▼▼▼
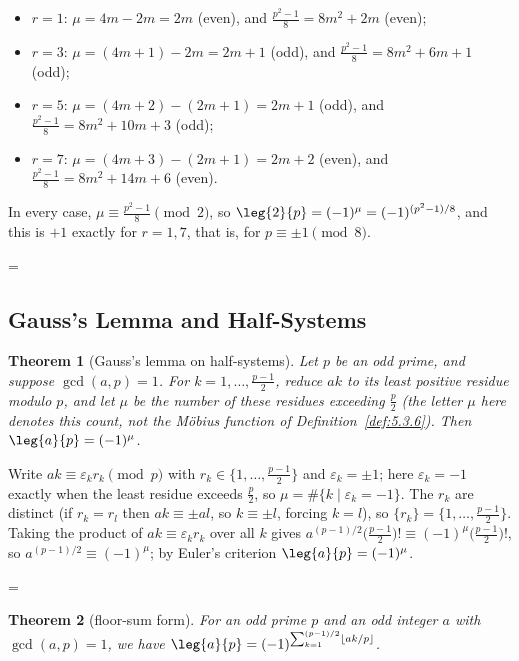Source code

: \documentclass[11pt]{article}
\makeatletter
\theoremstyle{ntstyle}
\newtheorem{theorem}{Theorem}[subsection]
\let\nt@closedisplay\]
\def\nt@guardedclose{\@ifnextchar\par{\nt@closeafterpar}{\@ifnextchar\end{\postdisplaypenalty\@M\nt@closedisplay}{\nt@closedisplay}}}
\def\nt@closeafterpar\par{\@ifnextchar\par{\nt@closeafterpar}{\@ifnextchar\end{\postdisplaypenalty\@M\nt@closedisplay\par}{\nt@closedisplay\par}}}
\renewenvironment{proof}[1][\proofname]{\par
  \pushQED{\qed}\normalfont\topsep\medskipamount\edef\nt@afterproof{\@endparpenalty=\the\@endparpenalty\relax}\@beginparpenalty\@M\@endparpenalty\@M\let\]\nt@guardedclose\trivlist\item[]\textit{#1\@addpunct{.}} \ignorespaces}{\ifvmode\addpenalty\@M\fi\popQED\nt@afterproof\endtrivlist\@endpefalse}
\makeatother
\begin{document}
\begin{proof}
	\begin{itemize}
		\item $r = 1$: $\mu = 4m - 2m = 2m$ (even), and $\tfrac{p^{2}-1}{8} =
			      8m^{2} + 2m$ (even);
		\item $r = 3$: $\mu = (4m+1) - 2m = 2m+1$ (odd), and
		      $\tfrac{p^{2}-1}{8} = 8m^{2} + 6m + 1$ (odd);
		\item $r = 5$: $\mu = (4m+2) - (2m+1) = 2m+1$ (odd), and
		      $\tfrac{p^{2}-1}{8} = 8m^{2} + 10m + 3$ (odd);
		\item $r = 7$: $\mu = (4m+3) - (2m+1) = 2m+2$ (even), and
		      $\tfrac{p^{2}-1}{8} = 8m^{2} + 14m + 6$ (even).
	\end{itemize}

	In every case, $\mu \equiv \tfrac{p^{2}-1}{8} \pmod{2}$, so
	$\leg{2}{p} = (-1)^{\mu} = (-1)^{(p^{2}-1)/8}$, and this is $+1$
	exactly for $r = 1, 7$, that is, for $p \equiv \pm 1 \pmod{8}$.

\end{proof}
\subsection{Gauss's Lemma and Half-Systems}
\begin{theorem}[Gauss's lemma on half-systems]\label{thm:7.3.1} Let $p$ be an odd
	prime, and suppose $\gcd(a, p) = 1$. For $k = 1, \ldots, \tfrac{p-1}{2}$,
	reduce $ak$ to its least positive residue modulo $p$, and let $\mu$
	be the number of these residues exceeding $\tfrac{p}{2}$ (the letter
	$\mu$ here denotes this count, not the M{\"o}bius function of
	Definition~\ref{def:5.3.6}). Then
	$\leg{a}{p} = (-1)^{\mu}$.

\end{theorem}

\begin{proof} Write $ak \equiv \varepsilon_k r_k \pmod{p}$
	with $r_k \in \{1, \ldots, \tfrac{p-1}{2}\}$ and $\varepsilon_k = \pm
		1$; here $\varepsilon_k = -1$ exactly when the least residue exceeds
	$\tfrac{p}{2}$, so $\mu = \#\{k \mid \varepsilon_k = -1\}$. The $r_k$
	are distinct (if $r_k = r_l$ then $ak \equiv \pm al$, so $k \equiv
		\pm l$, forcing $k = l$), so $\{r_k\} = \{1, \ldots,
		\tfrac{p-1}{2}\}$. Taking the product of $ak \equiv \varepsilon_k
		r_k$ over all $k$ gives $a^{(p-1)/2}\big(\tfrac{p-1}{2}\big)! \equiv
		(-1)^{\mu}\big(\tfrac{p-1}{2}\big)!$, so $a^{(p-1)/2} \equiv
		(-1)^{\mu}$; by Euler's criterion $\leg{a}{p} =
		(-1)^{\mu}$.

\end{proof}
\begin{theorem}[floor-sum form]\label{thm:7.3.2} For an odd prime $p$
	and an odd integer $a$ with $\gcd(a, p) = 1$, we have $\leg{a}{p} =
		(-1)^{\sum_{k=1}^{(p-1)/2} \lfloor ak/p \rfloor}$.

\end{theorem}
\end{document}
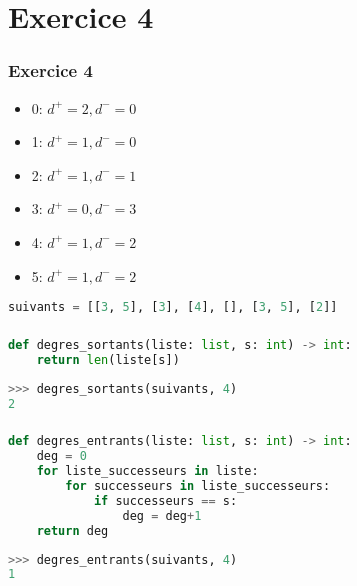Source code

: \documentclass[svgnames,11pt]{beamer}
\begin{document}
\section{Exercice 4}
\begin{frame}[fragile]
    \frametitle{Exercice 4}


    \begin{itemize}
        \item 0: $d^+=2, d^-=0$
        \item 1: $d^+=1, d^-=0$
        \item 2: $d^+=1, d^-=1$
        \item 3: $d^+=0, d^-=3$
        \item 4: $d^+=1, d^-=2$
        \item 5: $d^+=1, d^-=2$
    \end{itemize}
    \begin{center}
\begin{lstlisting}[language=Python , basicstyle=\ttfamily\small, xleftmargin=1em, xrightmargin=0em]
suivants = [[3, 5], [3], [4], [], [3, 5], [2]]
\end{lstlisting}
\end{center}
\end{frame}
\begin{frame}[fragile]
    \frametitle{}

\begin{center}
\begin{lstlisting}[language=Python , basicstyle=\ttfamily\small, xleftmargin=1em, xrightmargin=0em]
def degres_sortants(liste: list, s: int) -> int:
    return len(liste[s])
\end{lstlisting}
\end{center}
\begin{center}
\begin{lstlisting}[language=Python , basicstyle=\ttfamily\small, xleftmargin=2em, xrightmargin=2em]
>>> degres_sortants(suivants, 4)
2
\end{lstlisting}
\label{CODE}
\end{center}
\end{frame}
\begin{frame}[fragile]
    \frametitle{}

\begin{center}
\begin{lstlisting}[language=Python , basicstyle=\ttfamily\small, xleftmargin=1em, xrightmargin=0em]
def degres_entrants(liste: list, s: int) -> int:
    deg = 0
    for liste_successeurs in liste:
        for successeurs in liste_successeurs:
            if successeurs == s:
                deg = deg+1
    return deg
\end{lstlisting}
\end{center}
\begin{center}
\begin{lstlisting}[language=Python , basicstyle=\ttfamily\small, xleftmargin=2em, xrightmargin=2em]
>>> degres_entrants(suivants, 4)
1
\end{lstlisting}
\label{CODE}
\end{center}
\end{frame}
\end{document}
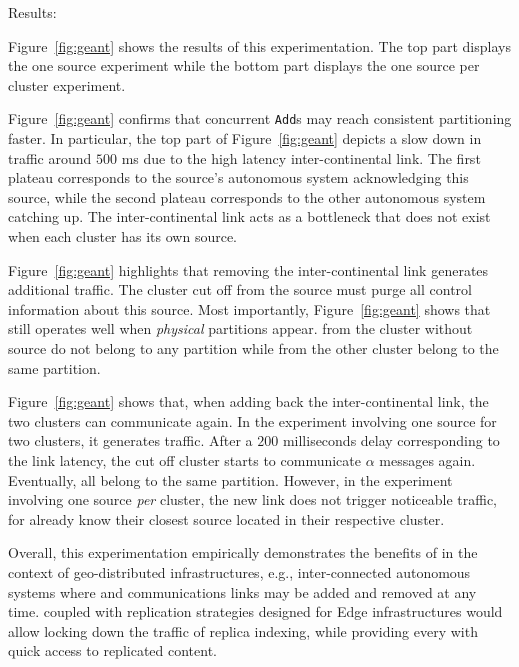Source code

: \begin{asparadesc}
\item [Results:]

Figure~\ref{fig:geant} shows the results of this experimentation. The
top part displays the one source experiment while the bottom part
displays the one source per cluster experiment.

\noindent Figure~\ref{fig:geant} confirms that concurrent
\texttt{Add}s may reach consistent partitioning faster. In particular,
the top part of Figure~\ref{fig:geant} depicts a slow down in traffic
around $500$ ms due to the high latency inter-continental link. The
first plateau corresponds to the source's autonomous system
acknowledging this source, while the second plateau corresponds to the
other autonomous system catching up.  The inter-continental link acts
as a bottleneck that does not exist when each cluster has its own
source.

\noindent Figure~\ref{fig:geant} highlights that removing the
inter-continental link generates additional traffic. The cluster cut
off from the source must purge all control information about this
source.  Most importantly, Figure~\ref{fig:geant} shows that \NAME
still operates well when \emph{physical} partitions appear. \Processes
from the cluster without source do not belong to any partition while
\processes from the other cluster belong to the same partition. 

\noindent Figure~\ref{fig:geant} shows that, when adding back the
inter-continental link, the two clusters can communicate again. In the
experiment involving one source for two clusters, it generates
traffic. After a $200$ milliseconds delay corresponding to the link latency, the
cut off cluster starts to communicate $\alpha$ messages
again. Eventually, all \processes belong to the same
partition. However, in the experiment involving one source \emph{per}
cluster, the new link does not trigger noticeable traffic, for
\processes already know their closest source located in their
respective cluster.

\noindent Overall, this experimentation empirically demonstrates the
benefits of \NAME in the context of geo-distributed infrastructures,
e.g., inter-connected autonomous systems where \processes and
communications links may be added and removed at any time. \NAME
coupled with replication strategies designed for Edge infrastructures
would allow locking down the traffic of replica indexing, while
providing every \process with quick access to replicated content.

\end{asparadesc}


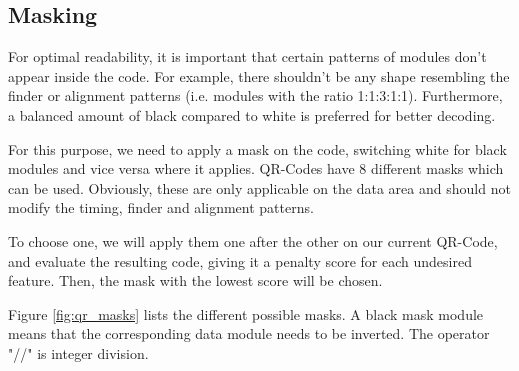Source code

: \subsection{Masking}
\label{ssec:qr_masking}

For optimal readability, it is important that certain patterns of modules don't appear inside the code. For example, there shouldn't be any shape resembling the finder or alignment patterns (i.e. modules with the ratio 1:1:3:1:1). Furthermore, a balanced amount of black compared to white is preferred for better decoding.

For this purpose, we need to apply a mask on the code, switching white for black modules and vice versa where it applies. QR-Codes have 8 different masks which can be used. Obviously, these are only applicable on the data area and should not modify the timing, finder and alignment patterns.

To choose one, we will apply them one after the other on our current QR-Code, and evaluate the resulting code, giving it a penalty score for each undesired feature. Then, the mask with the lowest score will be chosen.

Figure \ref{fig:qr_masks} lists the different possible masks.
A black mask module means that the corresponding data module needs to be inverted.
The operator "//" is integer division.

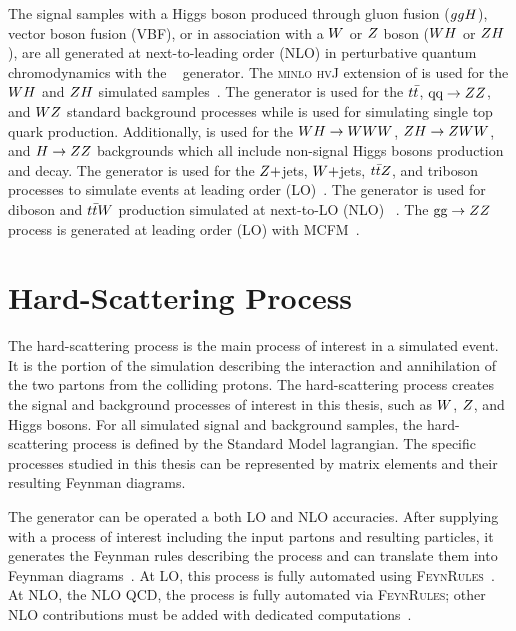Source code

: The signal samples with a Higgs boson produced through gluon fusion ($ggH$), vector boson fusion (VBF),
or in association with a $W$ or $Z$ boson ($WH$ or $ZH$), are all
generated at next-to-leading order (NLO) in perturbative quantum chromodynamics 
with the ~\cite{Nason:2004rx,Frixione:2007vw, Alioli:2010xa, Alioli:2008tz} 
generator. The \textsc{minlo hvJ} extension of  
is used for the $WH$ and $ZH$ simulated samples~\cite{Luisoni:2013kna}. 
The  generator is used for the $t\bar{t}$, $\text{q}\text{q} \to ZZ$, and $WZ$
standard background processes while  is used for simulating 
single top quark production.
Additionally, \POWHEG is used for the $WH \to WWW$, $ZH \to ZWW$,
and $H\to ZZ$ backgrounds which all include non-signal Higgs bosons production and decay.
The \MGAMCNLO generator is used for the $Z+$jets, $W+$jets, $t\bar{t} Z$, and triboson
processes to simulate events at leading order (LO)~\cite{Alwall:2007fs}.
The \MGAMCNLO generator is used for diboson and $t\bar{t} W$ production simulated at next-to-LO (NLO) 
~\cite{Frederix:2012ps}.
The $\text{g}\text{g} \to ZZ$ process is generated at leading order (LO) with 
\textsc{MCFM}~\cite{Campbell:2010ff}. 



\section{Hard-Scattering Process}
The hard-scattering process is the main process of interest in a simulated event.
It is the portion of the simulation describing the interaction and annihilation of the
two partons from the colliding protons. The hard-scattering process creates the 
signal and background processes of interest in this thesis,
such as $W$, $Z$, and Higgs bosons. For all simulated signal and background samples,
the hard-scattering process is defined by the Standard Model lagrangian. The specific processes
studied in this thesis can be represented by matrix elements and their
resulting Feynman diagrams.

The \MGAMCNLO generator can be
operated a both LO and NLO accuracies. After supplying \MGAMCNLO with a process of interest including
the input partons and resulting particles, it generates the Feynman rules describing the 
process and can translate them into Feynman diagrams~\cite{Christensen:2008py}. 
At LO, this process is fully automated using \textsc{FeynRules}~\cite{Christensen:2008py,Alloul:2013bka}.
At NLO, the NLO QCD, the process is fully automated via \textsc{FeynRules}; other NLO contributions 
must be added with dedicated computations~\cite{Alwall:2014hca}.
▲▲▲
■ **DIRECTIONS FOR THIS TASK**
Only the lines between the one with "deg = deg+1" and the one with "around $500$ ms", those two included, get copied from the material above. Keep it exact and free of pictures.

■ **RESULT FOR THIS TASK**
                deg = deg+1
    return deg
\end{lstlisting}
\end{center}
\begin{center}
\begin{lstlisting}[language=Python , basicstyle=\ttfamily\small, xleftmargin=2em, xrightmargin=2em]
>>> degres_entrants(suivants, 4)
1
\end{lstlisting}
\label{CODE}
\end{center}
\end{frame}
\end{document}
Source code

: \begin{asparadesc}
\item [Results:]

Figure~\ref{fig:geant} shows the results of this experimentation. The
top part displays the one source experiment while the bottom part
displays the one source per cluster experiment.

\noindent Figure~\ref{fig:geant} confirms that concurrent
\texttt{Add}s may reach consistent partitioning faster. In particular,
the top part of Figure~\ref{fig:geant} depicts a slow down in traffic
around $500$ ms due to the high latency inter-continental link. The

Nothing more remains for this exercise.